ACTIVITY >> Without copying the images, write out all the entries below verbatim.

═══

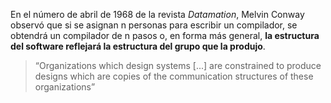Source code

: En el número de abril de 1968 de la revista *Datamation*, Melvin Conway observó que si se asignan n personas para escribir un compilador, se obtendrá un compilador de n pasos o, en forma más general, **la estructura del software reflejará la estructura del grupo que la produjo**.

> “Organizations which design systems \[...] are constrained to produce designs which are copies of the communication structures of these organizations”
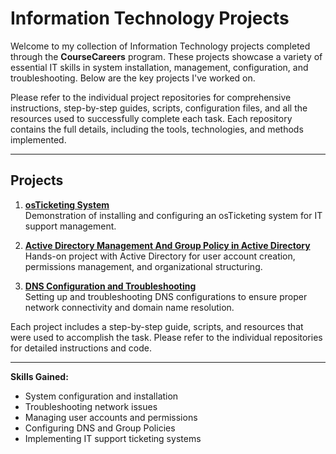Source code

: 

# Information Technology Projects

Welcome to my collection of Information Technology projects completed through the **CourseCareers** program. These projects showcase a variety of essential IT skills in system installation, management, configuration, and troubleshooting. Below are the key projects I've worked on.


Please refer to the individual project repositories for comprehensive instructions, step-by-step guides, scripts, configuration files, and all the resources used to successfully complete each task. Each repository contains the full details, including the tools, technologies, and methods implemented.

---
## Projects

1. **[osTicketing System](https://github.com/Andre1876/osTicketing-System)**  
   Demonstration of installing and configuring an osTicketing system for IT support management.

2. **[Active Directory Management And Group Policy in Active Directory](https://github.com/Andre1876/Active-Directory-Management)**  
   Hands-on project with Active Directory for user account creation, permissions management, and organizational structuring.

3. **[DNS Configuration and Troubleshooting](https://github.com/Andre1876/DNS-Configuration-and-Troubleshooting)**  
   Setting up and troubleshooting DNS configurations to ensure proper network connectivity and domain name resolution.

Each project includes a step-by-step guide, scripts, and resources that were used to accomplish the task. Please refer to the individual repositories for detailed instructions and code.

---
**Skills Gained:**
- System configuration and installation
- Troubleshooting network issues
- Managing user accounts and permissions
- Configuring DNS and Group Policies
- Implementing IT support ticketing systems
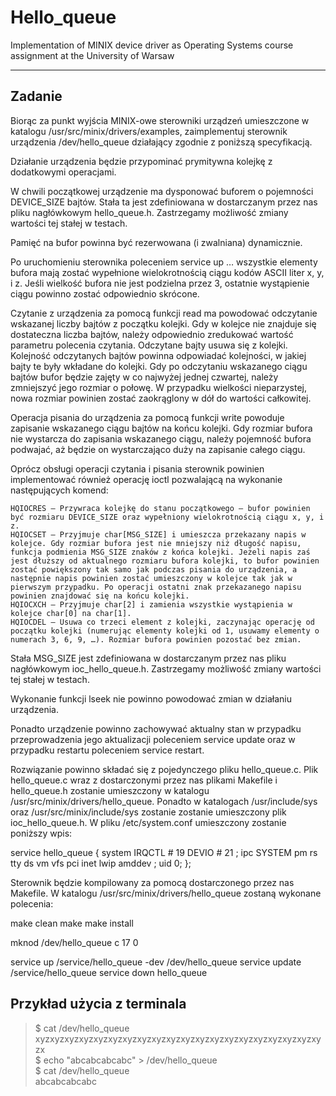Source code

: # Hello_queue
Implementation of MINIX device driver as Operating Systems course assignment at the University of Warsaw

--- 

## Zadanie

Biorąc za punkt wyjścia MINIX-owe sterowniki urządzeń umieszczone w katalogu /usr/src/minix/drivers/examples, zaimplementuj sterownik urządzenia /dev/hello_queue działający zgodnie z poniższą specyfikacją.

Działanie urządzenia będzie przypominać prymitywna kolejkę z dodatkowymi operacjami.

W chwili początkowej urządzenie ma dysponować buforem o pojemności DEVICE_SIZE bajtów. Stała ta jest zdefiniowana w dostarczanym przez nas pliku nagłówkowym hello_queue.h. Zastrzegamy możliwość zmiany wartości tej stałej w testach.

Pamięć na bufor powinna być rezerwowana (i zwalniana) dynamicznie.

Po uruchomieniu sterownika poleceniem service up … wszystkie elementy bufora mają zostać wypełnione wielokrotnością ciągu kodów ASCII liter x, y, i z. Jeśli wielkość bufora nie jest podzielna przez 3, ostatnie wystąpienie ciągu powinno zostać odpowiednio skrócone.

Czytanie z urządzenia za pomocą funkcji read ma powodować odczytanie wskazanej liczby bajtów z początku kolejki. Gdy w kolejce nie znajduje się dostateczna liczba bajtów, należy odpowiednio zredukować wartość parametru polecenia czytania. Odczytane bajty usuwa się z kolejki. Kolejność odczytanych bajtów powinna odpowiadać kolejności, w jakiej bajty te były wkładane do kolejki. Gdy po odczytaniu wskazanego ciągu bajtów bufor będzie zajęty w co najwyżej jednej czwartej, należy zmniejszyć jego rozmiar o połowę. W przypadku wielkości nieparzystej, nowa rozmiar powinien zostać zaokrąglony w dół do wartości całkowitej.

Operacja pisania do urządzenia za pomocą funkcji write powoduje zapisanie wskazanego ciągu bajtów na końcu kolejki. Gdy rozmiar bufora nie wystarcza do zapisania wskazanego ciągu, należy pojemność bufora podwajać, aż będzie on wystarczająco duży na zapisanie całego ciągu.

Oprócz obsługi operacji czytania i pisania sterownik powinien implementować również operację ioctl pozwalającą na wykonanie następujących komend:

    HQIOCRES – Przywraca kolejkę do stanu początkowego – bufor powinien być rozmiaru DEVICE_SIZE oraz wypełniony wielokrotnością ciągu x, y, i z.
    HQIOCSET – Przyjmuje char[MSG_SIZE] i umieszcza przekazany napis w kolejce. Gdy rozmiar bufora jest nie mniejszy niż długość napisu, funkcja podmienia MSG_SIZE znaków z końca kolejki. Jeżeli napis zaś jest dłuższy od aktualnego rozmiaru bufora kolejki, to bufor powinien zostać powiększony tak samo jak podczas pisania do urządzenia, a następnie napis powinien zostać umieszczony w kolejce tak jak w pierwszym przypadku. Po operacji ostatni znak przekazanego napisu powinien znajdować się na końcu kolejki.
    HQIOCXCH – Przyjmuje char[2] i zamienia wszystkie wystąpienia w kolejce char[0] na char[1].
    HQIOCDEL – Usuwa co trzeci element z kolejki, zaczynając operację od początku kolejki (numerując elementy kolejki od 1, usuwamy elementy o numerach 3, 6, 9, …). Rozmiar bufora powinien pozostać bez zmian.

Stała MSG_SIZE jest zdefiniowana w dostarczanym przez nas pliku nagłówkowym ioc_hello_queue.h. Zastrzegamy możliwość zmiany wartości tej stałej w testach.

Wykonanie funkcji lseek nie powinno powodować zmian w działaniu urządzenia.

Ponadto urządzenie powinno zachowywać aktualny stan w przypadku przeprowadzenia jego aktualizacji poleceniem service update oraz w przypadku restartu poleceniem service restart.

Rozwiązanie powinno składać się z pojedynczego pliku hello_queue.c. Plik hello_queue.c wraz z dostarczonymi przez nas plikami Makefile i hello_queue.h zostanie umieszczony w katalogu /usr/src/minix/drivers/hello_queue. Ponadto w katalogach /usr/include/sys oraz /usr/src/minix/include/sys zostanie zostanie umieszczony plik ioc_hello_queue.h. W pliku /etc/system.conf umieszczony zostanie poniższy wpis:

service hello_queue
{
        system
                IRQCTL          # 19
                DEVIO           # 21
        ;
        ipc
                SYSTEM pm rs tty ds vm vfs
                pci inet lwip amddev
        ;
        uid 0;
};

Sterownik będzie kompilowany za pomocą dostarczonego przez nas Makefile. W katalogu /usr/src/minix/drivers/hello_queue zostaną wykonane polecenia:

make clean
make
make install

mknod /dev/hello_queue c 17 0

service up /service/hello_queue -dev /dev/hello_queue
service update /service/hello_queue
service down hello_queue

## Przykład użycia z terminala

>$ cat /dev/hello_queue  
>xyzxyzxyzxyzxyzxyzxyzxyzxyzxyzxyzxyzxyzxyzxyzxyzxyzxyzxyzxyzx  
>$ echo "abcabcabcabc" > /dev/hello_queue  
>$ cat /dev/hello_queue  
>abcabcabcabc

═══

WRITTEN ANSWER >>
Source code

: En el número de abril de 1968 de la revista *Datamation*, Melvin Conway observó que si se asignan n personas para escribir un compilador, se obtendrá un compilador de n pasos o, en forma más general, **la estructura del software reflejará la estructura del grupo que la produjo**.

> “Organizations which design systems \[...] are constrained to produce designs which are copies of the communication structures of these organizations”
Source code

: 

# Information Technology Projects

Welcome to my collection of Information Technology projects completed through the **CourseCareers** program. These projects showcase a variety of essential IT skills in system installation, management, configuration, and troubleshooting. Below are the key projects I've worked on.


Please refer to the individual project repositories for comprehensive instructions, step-by-step guides, scripts, configuration files, and all the resources used to successfully complete each task. Each repository contains the full details, including the tools, technologies, and methods implemented.

---
## Projects

1. **[osTicketing System](https://github.com/Andre1876/osTicketing-System)**  
   Demonstration of installing and configuring an osTicketing system for IT support management.

2. **[Active Directory Management And Group Policy in Active Directory](https://github.com/Andre1876/Active-Directory-Management)**  
   Hands-on project with Active Directory for user account creation, permissions management, and organizational structuring.

3. **[DNS Configuration and Troubleshooting](https://github.com/Andre1876/DNS-Configuration-and-Troubleshooting)**  
   Setting up and troubleshooting DNS configurations to ensure proper network connectivity and domain name resolution.

Each project includes a step-by-step guide, scripts, and resources that were used to accomplish the task. Please refer to the individual repositories for detailed instructions and code.

---
**Skills Gained:**
- System configuration and installation
- Troubleshooting network issues
- Managing user accounts and permissions
- Configuring DNS and Group Policies
- Implementing IT support ticketing systems
Source code

: # Hello_queue
Implementation of MINIX device driver as Operating Systems course assignment at the University of Warsaw

--- 

## Zadanie

Biorąc za punkt wyjścia MINIX-owe sterowniki urządzeń umieszczone w katalogu /usr/src/minix/drivers/examples, zaimplementuj sterownik urządzenia /dev/hello_queue działający zgodnie z poniższą specyfikacją.

Działanie urządzenia będzie przypominać prymitywna kolejkę z dodatkowymi operacjami.

W chwili początkowej urządzenie ma dysponować buforem o pojemności DEVICE_SIZE bajtów. Stała ta jest zdefiniowana w dostarczanym przez nas pliku nagłówkowym hello_queue.h. Zastrzegamy możliwość zmiany wartości tej stałej w testach.

Pamięć na bufor powinna być rezerwowana (i zwalniana) dynamicznie.

Po uruchomieniu sterownika poleceniem service up … wszystkie elementy bufora mają zostać wypełnione wielokrotnością ciągu kodów ASCII liter x, y, i z. Jeśli wielkość bufora nie jest podzielna przez 3, ostatnie wystąpienie ciągu powinno zostać odpowiednio skrócone.

Czytanie z urządzenia za pomocą funkcji read ma powodować odczytanie wskazanej liczby bajtów z początku kolejki. Gdy w kolejce nie znajduje się dostateczna liczba bajtów, należy odpowiednio zredukować wartość parametru polecenia czytania. Odczytane bajty usuwa się z kolejki. Kolejność odczytanych bajtów powinna odpowiadać kolejności, w jakiej bajty te były wkładane do kolejki. Gdy po odczytaniu wskazanego ciągu bajtów bufor będzie zajęty w co najwyżej jednej czwartej, należy zmniejszyć jego rozmiar o połowę. W przypadku wielkości nieparzystej, nowa rozmiar powinien zostać zaokrąglony w dół do wartości całkowitej.

Operacja pisania do urządzenia za pomocą funkcji write powoduje zapisanie wskazanego ciągu bajtów na końcu kolejki. Gdy rozmiar bufora nie wystarcza do zapisania wskazanego ciągu, należy pojemność bufora podwajać, aż będzie on wystarczająco duży na zapisanie całego ciągu.

Oprócz obsługi operacji czytania i pisania sterownik powinien implementować również operację ioctl pozwalającą na wykonanie następujących komend:

    HQIOCRES – Przywraca kolejkę do stanu początkowego – bufor powinien być rozmiaru DEVICE_SIZE oraz wypełniony wielokrotnością ciągu x, y, i z.
    HQIOCSET – Przyjmuje char[MSG_SIZE] i umieszcza przekazany napis w kolejce. Gdy rozmiar bufora jest nie mniejszy niż długość napisu, funkcja podmienia MSG_SIZE znaków z końca kolejki. Jeżeli napis zaś jest dłuższy od aktualnego rozmiaru bufora kolejki, to bufor powinien zostać powiększony tak samo jak podczas pisania do urządzenia, a następnie napis powinien zostać umieszczony w kolejce tak jak w pierwszym przypadku. Po operacji ostatni znak przekazanego napisu powinien znajdować się na końcu kolejki.
    HQIOCXCH – Przyjmuje char[2] i zamienia wszystkie wystąpienia w kolejce char[0] na char[1].
    HQIOCDEL – Usuwa co trzeci element z kolejki, zaczynając operację od początku kolejki (numerując elementy kolejki od 1, usuwamy elementy o numerach 3, 6, 9, …). Rozmiar bufora powinien pozostać bez zmian.

Stała MSG_SIZE jest zdefiniowana w dostarczanym przez nas pliku nagłówkowym ioc_hello_queue.h. Zastrzegamy możliwość zmiany wartości tej stałej w testach.

Wykonanie funkcji lseek nie powinno powodować zmian w działaniu urządzenia.

Ponadto urządzenie powinno zachowywać aktualny stan w przypadku przeprowadzenia jego aktualizacji poleceniem service update oraz w przypadku restartu poleceniem service restart.

Rozwiązanie powinno składać się z pojedynczego pliku hello_queue.c. Plik hello_queue.c wraz z dostarczonymi przez nas plikami Makefile i hello_queue.h zostanie umieszczony w katalogu /usr/src/minix/drivers/hello_queue. Ponadto w katalogach /usr/include/sys oraz /usr/src/minix/include/sys zostanie zostanie umieszczony plik ioc_hello_queue.h. W pliku /etc/system.conf umieszczony zostanie poniższy wpis:

service hello_queue
{
        system
                IRQCTL          # 19
                DEVIO           # 21
        ;
        ipc
                SYSTEM pm rs tty ds vm vfs
                pci inet lwip amddev
        ;
        uid 0;
};

Sterownik będzie kompilowany za pomocą dostarczonego przez nas Makefile. W katalogu /usr/src/minix/drivers/hello_queue zostaną wykonane polecenia:

make clean
make
make install

mknod /dev/hello_queue c 17 0

service up /service/hello_queue -dev /dev/hello_queue
service update /service/hello_queue
service down hello_queue

## Przykład użycia z terminala

>$ cat /dev/hello_queue  
>xyzxyzxyzxyzxyzxyzxyzxyzxyzxyzxyzxyzxyzxyzxyzxyzxyzxyzxyzxyzx  
>$ echo "abcabcabcabc" > /dev/hello_queue  
>$ cat /dev/hello_queue  
>abcabcabcabc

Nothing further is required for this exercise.